Why the weak topology and the strong topology coincide? Why in any finite-dimensional Hilbert space the weak topology and the strong topology coincide?
 A: Let $\{e_1,\ldots,e_n\}$ be an orthonormal basis. Let 
$$
x_n=\sum_{j=1}^n x_{nj}e_j
$$
be a sequence that converges weakly to $0$. This means that $\langle x_n,y\rangle\to0$ for all $y$. In particular, $$x_{nj}=\langle x_n,e_j\rangle\xrightarrow[n]{}0.$$
Conversely, if $x_{nj}\to0$ for all $j$, 
$$
\langle x_n,y\rangle=\sum_{k=1}^nx_{nj}\bar y_j\to0. 
$$
So weak-convergence is precisely entrywise-convergence. 
Now, with $x_n$ as above, 
$$
\|x_n\|^2=\langle x_n,x_n\rangle=\sum_{j=1}^n |x_{nj}|^2\xrightarrow[n]{}0,
$$
since the sum is finite. Thus weak-convergence implies norm-convergence. 
A: You only have to look at neighborhoods of $0$ because of the translation invariance of the topologies.
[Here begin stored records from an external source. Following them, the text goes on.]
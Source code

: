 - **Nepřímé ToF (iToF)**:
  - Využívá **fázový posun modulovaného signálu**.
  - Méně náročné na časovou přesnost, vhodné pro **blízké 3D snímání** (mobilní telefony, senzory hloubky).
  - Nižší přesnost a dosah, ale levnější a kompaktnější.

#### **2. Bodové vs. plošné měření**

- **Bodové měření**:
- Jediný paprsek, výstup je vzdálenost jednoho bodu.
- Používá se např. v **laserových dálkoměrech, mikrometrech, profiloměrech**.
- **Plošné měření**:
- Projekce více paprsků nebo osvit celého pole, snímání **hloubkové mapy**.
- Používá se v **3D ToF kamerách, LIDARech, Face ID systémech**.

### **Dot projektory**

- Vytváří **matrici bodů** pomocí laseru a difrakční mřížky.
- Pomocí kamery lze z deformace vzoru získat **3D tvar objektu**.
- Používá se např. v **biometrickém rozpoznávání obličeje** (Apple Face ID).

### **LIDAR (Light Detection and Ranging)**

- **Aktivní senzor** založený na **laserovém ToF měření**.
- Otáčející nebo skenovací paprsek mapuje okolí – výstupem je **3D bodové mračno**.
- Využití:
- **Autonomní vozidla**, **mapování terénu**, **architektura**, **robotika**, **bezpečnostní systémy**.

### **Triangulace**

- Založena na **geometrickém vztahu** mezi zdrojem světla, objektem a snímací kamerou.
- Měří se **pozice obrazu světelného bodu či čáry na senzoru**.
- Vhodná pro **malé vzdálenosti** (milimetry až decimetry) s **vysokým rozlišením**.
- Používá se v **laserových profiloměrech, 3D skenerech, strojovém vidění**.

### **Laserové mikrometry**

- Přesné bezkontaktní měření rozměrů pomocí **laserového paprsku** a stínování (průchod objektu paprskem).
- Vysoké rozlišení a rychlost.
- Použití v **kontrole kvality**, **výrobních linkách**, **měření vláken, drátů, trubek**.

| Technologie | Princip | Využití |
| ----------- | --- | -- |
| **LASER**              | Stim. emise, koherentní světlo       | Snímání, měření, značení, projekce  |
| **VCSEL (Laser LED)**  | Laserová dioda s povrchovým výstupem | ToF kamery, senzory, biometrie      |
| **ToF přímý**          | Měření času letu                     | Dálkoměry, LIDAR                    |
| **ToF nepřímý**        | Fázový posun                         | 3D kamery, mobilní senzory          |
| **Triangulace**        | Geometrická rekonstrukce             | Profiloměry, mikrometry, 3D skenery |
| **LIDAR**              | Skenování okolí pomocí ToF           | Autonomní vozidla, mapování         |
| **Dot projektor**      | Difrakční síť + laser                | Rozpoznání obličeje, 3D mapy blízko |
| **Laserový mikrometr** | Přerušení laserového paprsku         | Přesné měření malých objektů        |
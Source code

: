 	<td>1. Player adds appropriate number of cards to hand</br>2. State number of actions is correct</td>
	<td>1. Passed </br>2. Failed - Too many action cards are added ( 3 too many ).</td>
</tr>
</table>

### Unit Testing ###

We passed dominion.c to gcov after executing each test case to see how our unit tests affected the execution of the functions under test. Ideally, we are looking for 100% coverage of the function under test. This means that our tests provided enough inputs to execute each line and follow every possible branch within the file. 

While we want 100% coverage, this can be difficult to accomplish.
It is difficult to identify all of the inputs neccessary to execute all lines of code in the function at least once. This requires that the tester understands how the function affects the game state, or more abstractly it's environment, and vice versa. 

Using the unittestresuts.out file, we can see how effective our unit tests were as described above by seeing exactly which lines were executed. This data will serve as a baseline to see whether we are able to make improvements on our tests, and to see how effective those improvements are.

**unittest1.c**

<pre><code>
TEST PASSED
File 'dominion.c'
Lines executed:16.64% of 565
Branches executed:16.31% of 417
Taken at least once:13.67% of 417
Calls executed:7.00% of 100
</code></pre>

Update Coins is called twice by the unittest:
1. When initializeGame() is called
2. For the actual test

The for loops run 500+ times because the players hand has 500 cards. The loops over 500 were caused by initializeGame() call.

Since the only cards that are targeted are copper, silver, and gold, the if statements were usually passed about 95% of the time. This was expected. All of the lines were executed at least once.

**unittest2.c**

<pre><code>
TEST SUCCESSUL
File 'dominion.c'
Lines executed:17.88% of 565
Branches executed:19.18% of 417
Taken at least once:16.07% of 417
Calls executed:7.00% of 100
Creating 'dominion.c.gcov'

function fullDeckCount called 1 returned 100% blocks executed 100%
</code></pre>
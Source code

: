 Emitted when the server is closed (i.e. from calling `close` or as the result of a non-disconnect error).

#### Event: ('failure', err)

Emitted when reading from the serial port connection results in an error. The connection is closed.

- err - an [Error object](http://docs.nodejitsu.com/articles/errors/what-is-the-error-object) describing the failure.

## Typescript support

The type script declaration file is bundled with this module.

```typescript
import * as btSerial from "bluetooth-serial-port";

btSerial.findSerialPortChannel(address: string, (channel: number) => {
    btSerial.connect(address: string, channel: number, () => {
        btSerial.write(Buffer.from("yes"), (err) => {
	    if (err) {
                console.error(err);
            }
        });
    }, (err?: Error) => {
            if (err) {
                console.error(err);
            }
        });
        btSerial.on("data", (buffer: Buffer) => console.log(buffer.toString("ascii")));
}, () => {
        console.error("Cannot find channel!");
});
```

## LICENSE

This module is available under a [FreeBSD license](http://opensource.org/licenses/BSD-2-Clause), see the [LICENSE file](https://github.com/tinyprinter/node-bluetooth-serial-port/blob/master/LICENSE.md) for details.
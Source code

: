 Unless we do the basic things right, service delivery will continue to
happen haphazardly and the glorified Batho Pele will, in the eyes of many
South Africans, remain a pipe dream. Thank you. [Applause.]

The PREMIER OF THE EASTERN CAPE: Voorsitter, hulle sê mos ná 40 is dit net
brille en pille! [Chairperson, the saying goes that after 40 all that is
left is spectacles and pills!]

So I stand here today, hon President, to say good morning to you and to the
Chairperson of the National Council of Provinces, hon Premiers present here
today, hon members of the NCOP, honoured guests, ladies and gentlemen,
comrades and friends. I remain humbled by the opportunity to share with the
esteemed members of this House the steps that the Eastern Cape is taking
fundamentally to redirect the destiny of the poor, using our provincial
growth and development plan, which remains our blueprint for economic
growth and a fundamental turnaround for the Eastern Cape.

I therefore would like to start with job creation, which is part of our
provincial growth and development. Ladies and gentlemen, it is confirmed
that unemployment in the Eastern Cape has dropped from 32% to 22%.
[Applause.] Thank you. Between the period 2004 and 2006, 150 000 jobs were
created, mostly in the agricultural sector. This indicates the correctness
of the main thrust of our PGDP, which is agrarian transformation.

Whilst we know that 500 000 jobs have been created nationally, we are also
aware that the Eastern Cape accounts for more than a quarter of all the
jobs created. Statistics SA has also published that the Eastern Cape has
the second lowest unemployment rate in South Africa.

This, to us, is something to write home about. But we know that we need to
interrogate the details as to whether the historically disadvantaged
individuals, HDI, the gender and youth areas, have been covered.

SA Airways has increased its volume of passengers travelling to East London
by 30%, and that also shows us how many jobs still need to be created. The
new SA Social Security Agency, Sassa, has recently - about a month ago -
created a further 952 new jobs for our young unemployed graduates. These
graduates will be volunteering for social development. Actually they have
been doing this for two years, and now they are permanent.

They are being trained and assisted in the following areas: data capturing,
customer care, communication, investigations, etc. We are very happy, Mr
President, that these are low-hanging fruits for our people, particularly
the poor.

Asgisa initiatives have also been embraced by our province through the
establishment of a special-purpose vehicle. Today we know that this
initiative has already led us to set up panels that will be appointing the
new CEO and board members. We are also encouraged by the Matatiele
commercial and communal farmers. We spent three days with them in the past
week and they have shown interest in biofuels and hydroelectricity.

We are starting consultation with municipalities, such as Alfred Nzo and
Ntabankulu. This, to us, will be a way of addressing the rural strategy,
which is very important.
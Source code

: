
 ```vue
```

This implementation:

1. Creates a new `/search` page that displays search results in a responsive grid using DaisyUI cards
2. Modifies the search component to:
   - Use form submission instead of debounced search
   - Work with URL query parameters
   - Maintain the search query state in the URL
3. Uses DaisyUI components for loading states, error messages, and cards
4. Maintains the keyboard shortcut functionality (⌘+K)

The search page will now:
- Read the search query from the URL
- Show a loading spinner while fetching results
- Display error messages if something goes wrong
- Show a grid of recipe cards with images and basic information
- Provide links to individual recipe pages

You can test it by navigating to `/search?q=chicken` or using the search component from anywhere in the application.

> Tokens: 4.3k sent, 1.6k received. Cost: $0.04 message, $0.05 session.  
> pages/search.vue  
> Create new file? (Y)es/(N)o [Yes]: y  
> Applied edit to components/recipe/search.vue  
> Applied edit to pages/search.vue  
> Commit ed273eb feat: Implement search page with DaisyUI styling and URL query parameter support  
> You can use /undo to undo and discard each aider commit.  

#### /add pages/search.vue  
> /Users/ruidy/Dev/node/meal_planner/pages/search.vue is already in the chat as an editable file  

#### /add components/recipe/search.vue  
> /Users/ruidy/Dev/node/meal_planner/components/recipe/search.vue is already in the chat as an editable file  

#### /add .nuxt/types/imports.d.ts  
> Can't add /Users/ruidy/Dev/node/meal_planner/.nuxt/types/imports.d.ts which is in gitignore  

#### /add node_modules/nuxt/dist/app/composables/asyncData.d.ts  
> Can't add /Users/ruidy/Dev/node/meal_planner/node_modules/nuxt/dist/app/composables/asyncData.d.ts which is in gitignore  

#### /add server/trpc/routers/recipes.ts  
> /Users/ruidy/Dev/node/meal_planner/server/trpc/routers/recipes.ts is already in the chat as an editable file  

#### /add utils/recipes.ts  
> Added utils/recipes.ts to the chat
Let $H$ be a finite-dimensional inner-product space with orthonormal basis $\{ e_{n}\}_{n=1}^{N}$ and inner-product $(\cdot,\cdot)$ and norm $\|\cdot\|$. It is an algebraic result that every $x^{\star}$ in the algebraic dual $X^{\star}$ can be written as $x^{\star}(x)=(x,y)$ for a unique $y \in H$. So, by the Cauchy-Schwarz inequality, $|x^{\star}(x)|\le \|y\|\|x\|=C\|x\|$, one sees that every $x^{\star}\in X^{\star}$ is continuous in the norm topology. The weak topology $\tau_{w}$ is then the weakest topology for which all $x^{\star} \in H^{\star}$ are continuous. So, $\tau_{w}$ must be weaker than $\tau_{s}$.
If $\mathcal{O}$ is an open neighborhood of $0$ in the norm topology, then there exists $\delta > 0$ such that
$$
         B_{\delta}(0)=\{ x \in H : \|x\| < \delta \} \subseteq \mathcal{O}.
$$
Let $x_{n}^{\star}(x)=(x,e_{n})$. Then $W_{n}=\{ x \in H : |x_{n}^{\star}(x)| < \delta/\sqrt{N}\}$ is a weak open neighborhood of $0$, and $\bigcap_{n=1}^{N}W_{n}\subseteq\mathcal{O}$ because $|(x,e_{n})| < \delta/\sqrt{N}$ for all $n$ implies
$$
   \|x\|^{2}=\sum_{n=1}^{N}|(x,e_{n})|^{2} < \delta^{2}.
$$
So the weak topology $\tau_{w}$ is stronger than the strong (norm) topology $\tau_{s}$. Therefore $\tau_{w}=\tau_{s}$.